> The input:

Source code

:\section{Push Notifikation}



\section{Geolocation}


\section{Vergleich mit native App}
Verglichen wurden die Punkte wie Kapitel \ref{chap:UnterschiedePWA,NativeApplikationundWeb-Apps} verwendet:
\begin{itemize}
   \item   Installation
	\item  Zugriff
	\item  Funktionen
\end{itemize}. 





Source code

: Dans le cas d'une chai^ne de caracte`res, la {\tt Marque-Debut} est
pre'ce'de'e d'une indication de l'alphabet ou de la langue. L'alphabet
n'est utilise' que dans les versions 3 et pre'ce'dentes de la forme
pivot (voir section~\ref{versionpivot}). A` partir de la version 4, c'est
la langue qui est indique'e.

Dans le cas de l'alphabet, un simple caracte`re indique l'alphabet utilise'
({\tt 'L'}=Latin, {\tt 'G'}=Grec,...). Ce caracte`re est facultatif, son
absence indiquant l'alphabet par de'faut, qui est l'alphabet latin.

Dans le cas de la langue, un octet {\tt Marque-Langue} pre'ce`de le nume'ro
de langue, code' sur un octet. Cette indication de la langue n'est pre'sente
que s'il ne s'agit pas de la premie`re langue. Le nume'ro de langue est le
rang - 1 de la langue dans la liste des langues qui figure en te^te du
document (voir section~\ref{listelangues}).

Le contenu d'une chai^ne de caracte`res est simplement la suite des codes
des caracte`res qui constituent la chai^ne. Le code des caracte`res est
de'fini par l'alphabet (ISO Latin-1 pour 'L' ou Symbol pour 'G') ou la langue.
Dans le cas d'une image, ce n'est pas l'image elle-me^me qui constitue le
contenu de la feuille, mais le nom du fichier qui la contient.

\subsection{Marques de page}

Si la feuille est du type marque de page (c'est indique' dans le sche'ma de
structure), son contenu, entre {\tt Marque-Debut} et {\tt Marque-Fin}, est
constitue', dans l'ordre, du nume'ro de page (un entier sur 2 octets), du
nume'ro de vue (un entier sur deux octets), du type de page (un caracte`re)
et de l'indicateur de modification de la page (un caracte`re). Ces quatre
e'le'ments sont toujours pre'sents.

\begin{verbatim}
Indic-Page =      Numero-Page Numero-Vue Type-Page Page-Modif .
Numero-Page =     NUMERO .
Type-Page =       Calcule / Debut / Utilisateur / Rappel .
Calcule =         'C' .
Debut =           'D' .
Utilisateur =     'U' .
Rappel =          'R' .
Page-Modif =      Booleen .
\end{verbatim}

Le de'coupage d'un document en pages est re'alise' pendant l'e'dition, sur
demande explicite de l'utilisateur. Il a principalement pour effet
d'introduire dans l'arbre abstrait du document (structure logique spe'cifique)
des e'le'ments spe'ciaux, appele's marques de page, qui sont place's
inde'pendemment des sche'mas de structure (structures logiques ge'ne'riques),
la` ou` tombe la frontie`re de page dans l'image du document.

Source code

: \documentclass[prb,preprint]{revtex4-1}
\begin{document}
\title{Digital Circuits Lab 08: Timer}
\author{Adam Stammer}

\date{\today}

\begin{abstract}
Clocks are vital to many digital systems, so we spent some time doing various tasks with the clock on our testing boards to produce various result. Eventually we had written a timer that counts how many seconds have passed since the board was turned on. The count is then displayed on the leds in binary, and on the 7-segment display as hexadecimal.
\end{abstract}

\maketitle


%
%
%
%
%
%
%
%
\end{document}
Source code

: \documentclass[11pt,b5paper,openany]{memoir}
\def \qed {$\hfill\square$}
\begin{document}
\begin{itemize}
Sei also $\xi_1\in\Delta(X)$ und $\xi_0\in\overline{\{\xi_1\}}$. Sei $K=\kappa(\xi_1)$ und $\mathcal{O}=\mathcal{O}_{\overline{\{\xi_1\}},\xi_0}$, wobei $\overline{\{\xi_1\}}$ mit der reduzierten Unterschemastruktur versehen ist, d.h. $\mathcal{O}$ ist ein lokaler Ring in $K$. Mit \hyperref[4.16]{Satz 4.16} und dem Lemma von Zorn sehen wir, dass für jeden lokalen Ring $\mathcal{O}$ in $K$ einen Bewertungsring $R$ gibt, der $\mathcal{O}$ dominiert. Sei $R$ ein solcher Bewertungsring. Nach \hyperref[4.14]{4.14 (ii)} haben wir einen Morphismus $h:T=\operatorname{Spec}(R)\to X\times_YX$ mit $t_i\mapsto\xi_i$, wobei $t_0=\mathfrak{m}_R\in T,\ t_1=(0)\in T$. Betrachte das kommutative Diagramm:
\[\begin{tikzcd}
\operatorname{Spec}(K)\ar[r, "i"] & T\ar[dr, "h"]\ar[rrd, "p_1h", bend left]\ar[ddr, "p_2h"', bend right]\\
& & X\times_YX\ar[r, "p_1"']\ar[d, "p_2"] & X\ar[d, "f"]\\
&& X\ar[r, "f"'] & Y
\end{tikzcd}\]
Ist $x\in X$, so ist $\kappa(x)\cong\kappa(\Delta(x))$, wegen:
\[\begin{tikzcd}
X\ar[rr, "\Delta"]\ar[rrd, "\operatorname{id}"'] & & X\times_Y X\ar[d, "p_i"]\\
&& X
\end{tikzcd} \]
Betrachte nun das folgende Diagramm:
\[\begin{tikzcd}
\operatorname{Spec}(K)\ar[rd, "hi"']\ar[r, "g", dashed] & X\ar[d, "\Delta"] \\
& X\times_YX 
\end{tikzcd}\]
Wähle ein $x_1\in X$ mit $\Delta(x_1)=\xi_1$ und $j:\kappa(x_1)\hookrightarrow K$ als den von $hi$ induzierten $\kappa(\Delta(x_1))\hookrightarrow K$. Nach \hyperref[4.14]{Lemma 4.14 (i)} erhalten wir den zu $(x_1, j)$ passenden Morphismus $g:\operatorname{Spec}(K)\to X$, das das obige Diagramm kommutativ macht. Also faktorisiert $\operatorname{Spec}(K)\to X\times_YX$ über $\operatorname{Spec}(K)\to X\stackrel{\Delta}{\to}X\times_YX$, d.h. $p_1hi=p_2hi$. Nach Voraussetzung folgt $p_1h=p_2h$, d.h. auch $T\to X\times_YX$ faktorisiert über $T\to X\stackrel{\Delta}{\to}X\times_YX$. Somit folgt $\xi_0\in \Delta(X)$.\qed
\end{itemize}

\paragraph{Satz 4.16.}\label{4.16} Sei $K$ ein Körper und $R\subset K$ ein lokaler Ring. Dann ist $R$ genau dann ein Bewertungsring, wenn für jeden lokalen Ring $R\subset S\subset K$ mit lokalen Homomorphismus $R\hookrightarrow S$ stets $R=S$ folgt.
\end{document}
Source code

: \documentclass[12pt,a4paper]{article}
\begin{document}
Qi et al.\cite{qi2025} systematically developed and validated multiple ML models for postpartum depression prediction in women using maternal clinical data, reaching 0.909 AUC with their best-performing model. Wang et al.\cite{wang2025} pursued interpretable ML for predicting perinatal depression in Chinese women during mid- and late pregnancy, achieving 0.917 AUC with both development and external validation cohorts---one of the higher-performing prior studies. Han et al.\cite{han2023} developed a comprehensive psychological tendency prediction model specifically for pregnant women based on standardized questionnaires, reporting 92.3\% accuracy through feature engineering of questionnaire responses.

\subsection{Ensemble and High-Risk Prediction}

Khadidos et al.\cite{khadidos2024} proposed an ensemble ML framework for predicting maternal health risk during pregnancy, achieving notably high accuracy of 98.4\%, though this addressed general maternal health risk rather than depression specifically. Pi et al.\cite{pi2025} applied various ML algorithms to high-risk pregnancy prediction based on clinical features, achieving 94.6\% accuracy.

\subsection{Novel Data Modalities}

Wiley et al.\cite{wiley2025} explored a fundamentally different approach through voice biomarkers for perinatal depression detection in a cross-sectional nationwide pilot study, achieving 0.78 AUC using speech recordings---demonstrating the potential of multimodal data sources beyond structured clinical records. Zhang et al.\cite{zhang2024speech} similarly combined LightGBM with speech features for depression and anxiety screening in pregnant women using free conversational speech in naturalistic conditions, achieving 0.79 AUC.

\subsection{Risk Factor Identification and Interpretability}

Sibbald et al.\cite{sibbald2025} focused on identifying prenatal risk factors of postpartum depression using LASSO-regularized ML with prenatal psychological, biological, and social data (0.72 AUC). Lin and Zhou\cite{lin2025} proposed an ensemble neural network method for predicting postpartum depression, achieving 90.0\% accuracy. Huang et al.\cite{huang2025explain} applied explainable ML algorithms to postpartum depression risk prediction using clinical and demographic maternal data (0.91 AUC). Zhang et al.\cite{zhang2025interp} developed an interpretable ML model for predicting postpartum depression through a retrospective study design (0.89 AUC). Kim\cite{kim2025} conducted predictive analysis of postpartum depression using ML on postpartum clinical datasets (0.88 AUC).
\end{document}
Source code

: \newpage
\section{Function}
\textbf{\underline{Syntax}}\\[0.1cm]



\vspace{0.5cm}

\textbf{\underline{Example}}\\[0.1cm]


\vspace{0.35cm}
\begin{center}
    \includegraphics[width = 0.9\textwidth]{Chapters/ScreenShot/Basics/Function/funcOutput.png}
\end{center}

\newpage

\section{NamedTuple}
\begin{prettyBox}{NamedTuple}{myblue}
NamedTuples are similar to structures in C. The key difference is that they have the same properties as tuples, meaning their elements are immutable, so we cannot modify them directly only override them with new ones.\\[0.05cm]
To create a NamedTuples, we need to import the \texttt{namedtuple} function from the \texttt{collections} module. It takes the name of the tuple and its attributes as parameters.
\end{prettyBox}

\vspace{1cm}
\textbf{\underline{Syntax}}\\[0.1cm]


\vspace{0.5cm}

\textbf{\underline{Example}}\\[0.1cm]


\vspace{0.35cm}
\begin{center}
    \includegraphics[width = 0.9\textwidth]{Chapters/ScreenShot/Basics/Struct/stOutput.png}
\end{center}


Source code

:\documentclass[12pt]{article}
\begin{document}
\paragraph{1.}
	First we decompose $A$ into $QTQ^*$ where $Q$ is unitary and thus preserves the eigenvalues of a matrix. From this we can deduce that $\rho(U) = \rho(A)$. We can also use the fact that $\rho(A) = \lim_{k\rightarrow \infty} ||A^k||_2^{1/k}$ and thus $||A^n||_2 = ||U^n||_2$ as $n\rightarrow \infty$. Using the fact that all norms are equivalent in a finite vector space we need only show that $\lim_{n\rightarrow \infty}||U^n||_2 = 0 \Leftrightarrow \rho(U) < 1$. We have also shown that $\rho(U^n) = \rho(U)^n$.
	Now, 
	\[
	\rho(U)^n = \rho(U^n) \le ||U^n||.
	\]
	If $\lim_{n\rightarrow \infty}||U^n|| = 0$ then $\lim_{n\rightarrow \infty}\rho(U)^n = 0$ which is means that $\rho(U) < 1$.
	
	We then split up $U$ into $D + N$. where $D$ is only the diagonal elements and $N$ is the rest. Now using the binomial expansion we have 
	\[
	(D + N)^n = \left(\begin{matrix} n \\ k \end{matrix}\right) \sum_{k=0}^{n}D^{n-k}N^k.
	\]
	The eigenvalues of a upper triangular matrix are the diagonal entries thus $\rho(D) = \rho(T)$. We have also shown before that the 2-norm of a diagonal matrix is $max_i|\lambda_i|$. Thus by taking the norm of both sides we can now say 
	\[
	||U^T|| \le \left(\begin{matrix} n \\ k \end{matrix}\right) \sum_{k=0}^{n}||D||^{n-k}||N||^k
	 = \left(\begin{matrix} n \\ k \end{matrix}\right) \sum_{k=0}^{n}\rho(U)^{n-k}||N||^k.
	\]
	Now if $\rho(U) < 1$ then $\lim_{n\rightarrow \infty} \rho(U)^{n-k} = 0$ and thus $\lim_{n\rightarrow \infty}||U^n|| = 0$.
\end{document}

> Work instruction:
The response must contain every line from the listing above in which the string "image" appears.

> Response area:
Dans le cas d'une image, ce n'est pas l'image elle-me^me qui constitue le
la` ou` tombe la frontie`re de page dans l'image du document.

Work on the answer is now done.